Ce jour-là nous étions au Caire,
« Le Renaissance » dans la nuit
Faisait escale. Le matin
J'avais commandé
Un copieux petit déjeuner ;
On avait ce que l'on voulait
Sur ce bateau. Le matin tu ne manges pas,
Pourquoi commander tout cela
Avait dit mon époux. Chéri !
Je vais placer dans mon cabas
Tout ce que je ne mangerai pas,
On emportera tout. Voilà.
Je trouverai bien un vieux chien,
Un petit âne, quelqu'un enfin
A qui faire ma petite obole ;
Le cabas était plutôt lourd.
Il dut le porter, cher homme.
Au Caire nous étions attablés
Et dégustions notre café.
Une fillette pâle, frêle,
Dix ans peut-être, s'est approchée ;
Dans ses bras maigres elle tenait
Un bébé de huit mois à peine,
Tout nu, un regard étonné,
Des yeux ronds comme des écuelles.
Elle s'est approchée de moi,
Un petit signe, elle était là,
Je lui ai donné dans la main
Deux croissants et un petit pain,
Quelques morceaux de sucre aussi.
Elle en mit un dedans la bouche
Du petit frère qu'elle portait;
Pour cela elle a retiré le morceau
De citron usé, qu'il suçait avec insistance ;
Hélas! il s'est mis à hurler,
C'était trop doux, c'était trop tendre ;
Un policier est arrivé :
« Allez, allez, enfant, décampe,
Au Caire interdit de mendier ».
Le garçon, lui, nous rapportait
Dans le même instant la monnaie
Qui nous revenait pour le prix des petits cafés.
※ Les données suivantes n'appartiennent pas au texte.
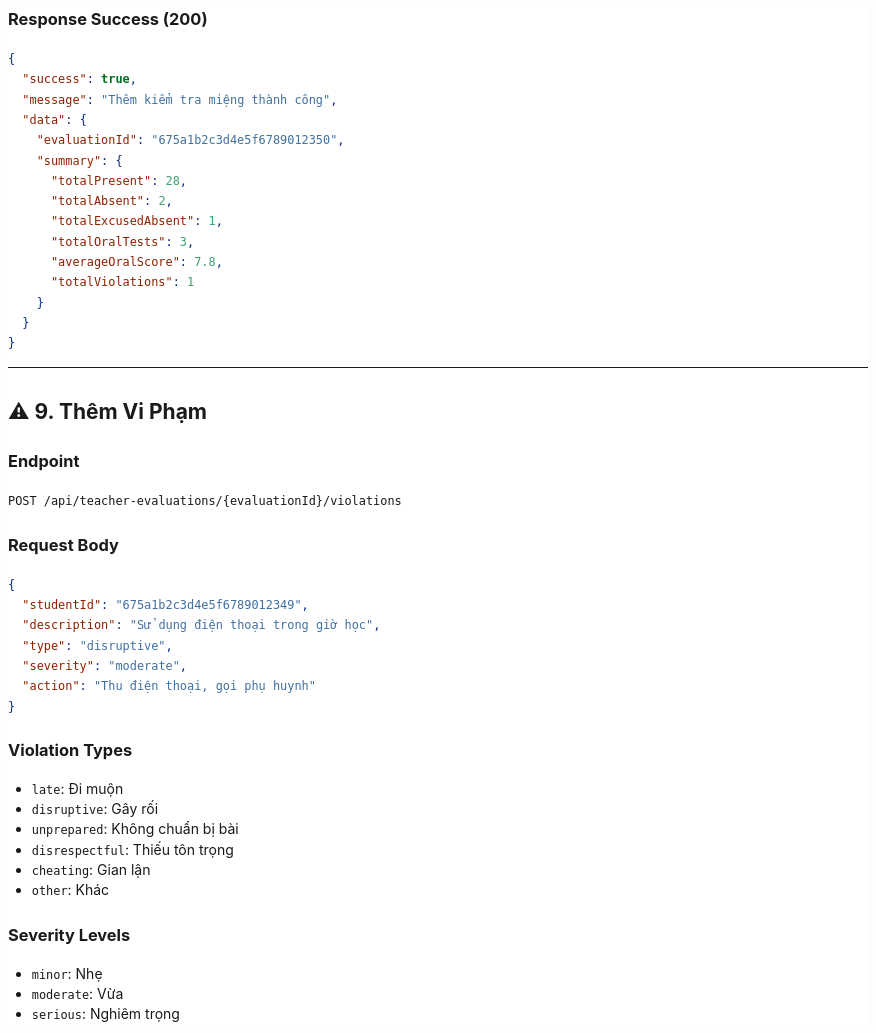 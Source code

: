 ### Response Success (200)
```json
{
  "success": true,
  "message": "Thêm kiểm tra miệng thành công",
  "data": {
    "evaluationId": "675a1b2c3d4e5f6789012350",
    "summary": {
      "totalPresent": 28,
      "totalAbsent": 2,
      "totalExcusedAbsent": 1,
      "totalOralTests": 3,
      "averageOralScore": 7.8,
      "totalViolations": 1
    }
  }
}
```

---

## ⚠️ **9. Thêm Vi Phạm**

### Endpoint
```http
POST /api/teacher-evaluations/{evaluationId}/violations
```

### Request Body
```json
{
  "studentId": "675a1b2c3d4e5f6789012349",
  "description": "Sử dụng điện thoại trong giờ học",
  "type": "disruptive",
  "severity": "moderate",
  "action": "Thu điện thoại, gọi phụ huynh"
}
```

### Violation Types
- `late`: Đi muộn
- `disruptive`: Gây rối
- `unprepared`: Không chuẩn bị bài
- `disrespectful`: Thiếu tôn trọng
- `cheating`: Gian lận
- `other`: Khác

### Severity Levels
- `minor`: Nhẹ
- `moderate`: Vừa
- `serious`: Nghiêm trọng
Prenant l'assiette, le policier a recompté,
Il a appelé le patron,
L'a sermonné, quelle leçon !
Et le garçon a rapporté
Pour nous, un peu plus de monnaie.
La petite fille était là,
Au bout de la rue, dans le coin,
Elle me regardait de loin
Et moi j'ai dit : « Merci garçon »
Et j'ai glissé dans mon cabas
Les pièces qui restaient pour elle,
Et sur la note du café
J'ai écrit : Tout ça c'est donné,
Rien ne m'a été dérobé.
Une dame de Renaissance
Et de mon nom, je l'ai signée.
Je l'ai glissée près des oranges
Et en partant sans avoir l'air,
J'ai fait un signe, viens ma belle,
Le cabas je lui ai donné
Avec tout ce qu'il contenait
Elle est partie comme une flèche
Au Caire il ne faut pas mendier
Mais des cadeaux on peut en faire.
Hélas, il ne restait plus rien
Pour les ânes, les pauvres chiens ;
Je recommencerai demain,
Allons acheter un couffin !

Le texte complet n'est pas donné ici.